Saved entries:
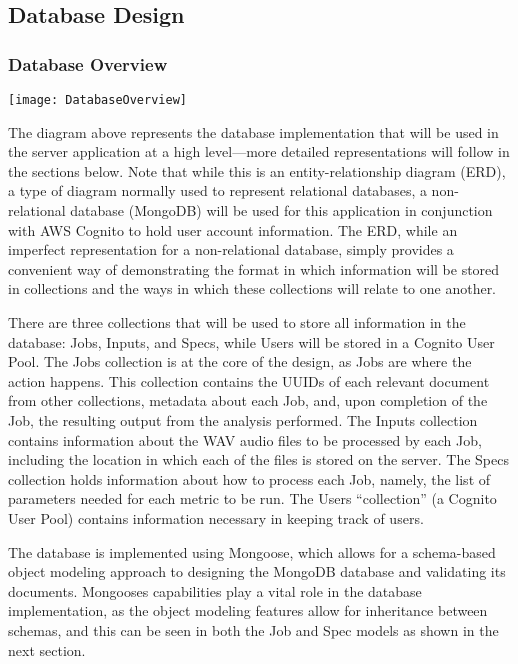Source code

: \subsection{Database Design}
\subsubsection{Database Overview}
\begin{center}
  \texttt{[image: DatabaseOverview]} \\[12pt]
\end{center}
The diagram above represents the database implementation that will be used in
the server application at a high level---more detailed representations will
follow in the sections below. Note that while this is an entity-relationship
diagram (ERD), a type of diagram normally used to represent relational databases, a non-relational database (MongoDB) will be used for this application in conjunction with AWS Cognito to hold user account information. The ERD, while an imperfect representation for a non-relational database, simply provides a convenient way of demonstrating the format in which information will be stored in collections and the ways in which these collections will relate to one another.\par
There are three collections that will be used to store all information in the database: Jobs, Inputs, and Specs, while Users will be stored in a Cognito User Pool. The Jobs collection is at the core of the design, as Jobs are where the action happens. This collection contains the UUID\textquotesingle s of each relevant document from other collections, metadata about each Job, and, upon completion of the Job, the resulting output from the analysis performed. The Inputs collection contains information about the WAV audio files to be processed by each Job, including the location in which each of the files is stored on the server. The Specs collection holds information about how to process each Job, namely, the list of parameters needed for each metric to be run. The Users ``collection'' (a Cognito User Pool) contains information necessary in keeping track of users.\par
The database is implemented using Mongoose, which allows for a schema-based object modeling approach to designing the MongoDB database and validating its documents. Mongoose\textquotesingle s capabilities play a vital role in the database implementation, as the object modeling features allow for inheritance between schemas, and this can be seen in both the Job and Spec models as shown in the next section.

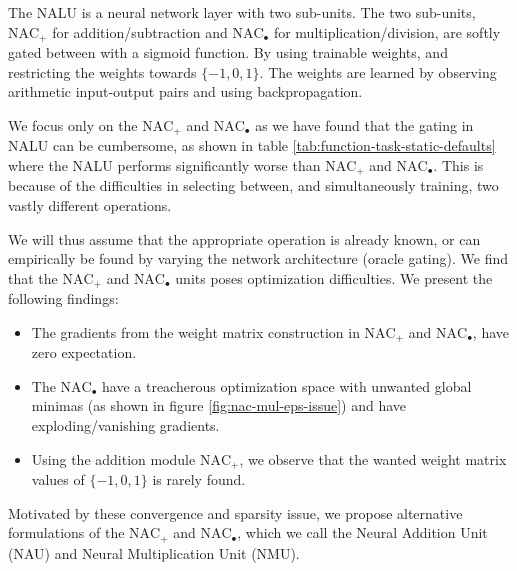 The NALU is a neural network layer with two sub-units. The two sub-units, $\text{NAC}_{+}$ for addition/subtraction and $\text{NAC}_{\bullet}$ for multiplication/division, are softly gated between with a sigmoid function. By using trainable weights, and restricting the weights towards $\{-1,0,1\}$. The weights are learned by observing arithmetic input-output pairs and using backpropagation\cite{rumelhart1986learning}. 

We focus only on the $\text{NAC}_{+}$ and $\text{NAC}_{\bullet}$ as we have found that the gating in NALU can be cumbersome, as shown in table \ref{tab:function-task-static-defaults} where the NALU performs significantly worse than $\text{NAC}_{+}$ and $\text{NAC}_{\bullet}$. This is because of the difficulties in selecting between, and simultaneously training, two vastly different operations.

We will thus assume that the appropriate operation is already known, or can empirically be found by varying the network architecture (oracle gating). We find that the $\text{NAC}_{+}$ and $\text{NAC}_{\bullet}$ units poses optimization difficulties. We present the following findings: 

\begin{itemize}
\item The gradients from the weight matrix construction in $\text{NAC}_{+}$ and $\text{NAC}_{\bullet}$, have zero expectation.

\item The $\text{NAC}_{\bullet}$ have a treacherous optimization space with unwanted global minimas (as shown in figure \ref{fig:nac-mul-eps-issue}) and have exploding/vanishing gradients.

\item Using the addition module $\text{NAC}_{+}$, we observe that the wanted weight matrix values of $\{-1, 0, 1\}$ is rarely found.
\end{itemize}

Motivated by these convergence and sparsity issue, we propose alternative formulations of the $\text{NAC}_{+}$ and $\text{NAC}_{\bullet}$, which we call the Neural Addition Unit (NAU) and Neural Multiplication Unit (NMU).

### Task details
Leave the pictures out and write out every entry exactly as given.

### Task solution
Source code

: \subsection{Database Design}
\subsubsection{Database Overview}
\begin{center}
  \texttt{[image: DatabaseOverview]} \\[12pt]
\end{center}
The diagram above represents the database implementation that will be used in
the server application at a high level---more detailed representations will
follow in the sections below. Note that while this is an entity-relationship
diagram (ERD), a type of diagram normally used to represent relational databases, a non-relational database (MongoDB) will be used for this application in conjunction with AWS Cognito to hold user account information. The ERD, while an imperfect representation for a non-relational database, simply provides a convenient way of demonstrating the format in which information will be stored in collections and the ways in which these collections will relate to one another.\par
There are three collections that will be used to store all information in the database: Jobs, Inputs, and Specs, while Users will be stored in a Cognito User Pool. The Jobs collection is at the core of the design, as Jobs are where the action happens. This collection contains the UUID\textquotesingle s of each relevant document from other collections, metadata about each Job, and, upon completion of the Job, the resulting output from the analysis performed. The Inputs collection contains information about the WAV audio files to be processed by each Job, including the location in which each of the files is stored on the server. The Specs collection holds information about how to process each Job, namely, the list of parameters needed for each metric to be run. The Users ``collection'' (a Cognito User Pool) contains information necessary in keeping track of users.\par
The database is implemented using Mongoose, which allows for a schema-based object modeling approach to designing the MongoDB database and validating its documents. Mongoose\textquotesingle s capabilities play a vital role in the database implementation, as the object modeling features allow for inheritance between schemas, and this can be seen in both the Job and Spec models as shown in the next section.

 The NALU is a neural network layer with two sub-units. The two sub-units, $\text{NAC}_{+}$ for addition/subtraction and $\text{NAC}_{\bullet}$ for multiplication/division, are softly gated between with a sigmoid function. By using trainable weights, and restricting the weights towards $\{-1,0,1\}$. The weights are learned by observing arithmetic input-output pairs and using backpropagation\cite{rumelhart1986learning}. 

We focus only on the $\text{NAC}_{+}$ and $\text{NAC}_{\bullet}$ as we have found that the gating in NALU can be cumbersome, as shown in table \ref{tab:function-task-static-defaults} where the NALU performs significantly worse than $\text{NAC}_{+}$ and $\text{NAC}_{\bullet}$. This is because of the difficulties in selecting between, and simultaneously training, two vastly different operations.

We will thus assume that the appropriate operation is already known, or can empirically be found by varying the network architecture (oracle gating). We find that the $\text{NAC}_{+}$ and $\text{NAC}_{\bullet}$ units poses optimization difficulties. We present the following findings: 

\begin{itemize}
\item The gradients from the weight matrix construction in $\text{NAC}_{+}$ and $\text{NAC}_{\bullet}$, have zero expectation.

\item The $\text{NAC}_{\bullet}$ have a treacherous optimization space with unwanted global minimas (as shown in figure \ref{fig:nac-mul-eps-issue}) and have exploding/vanishing gradients.

\item Using the addition module $\text{NAC}_{+}$, we observe that the wanted weight matrix values of $\{-1, 0, 1\}$ is rarely found.
\end{itemize}

Motivated by these convergence and sparsity issue, we propose alternative formulations of the $\text{NAC}_{+}$ and $\text{NAC}_{\bullet}$, which we call the Neural Addition Unit (NAU) and Neural Multiplication Unit (NMU).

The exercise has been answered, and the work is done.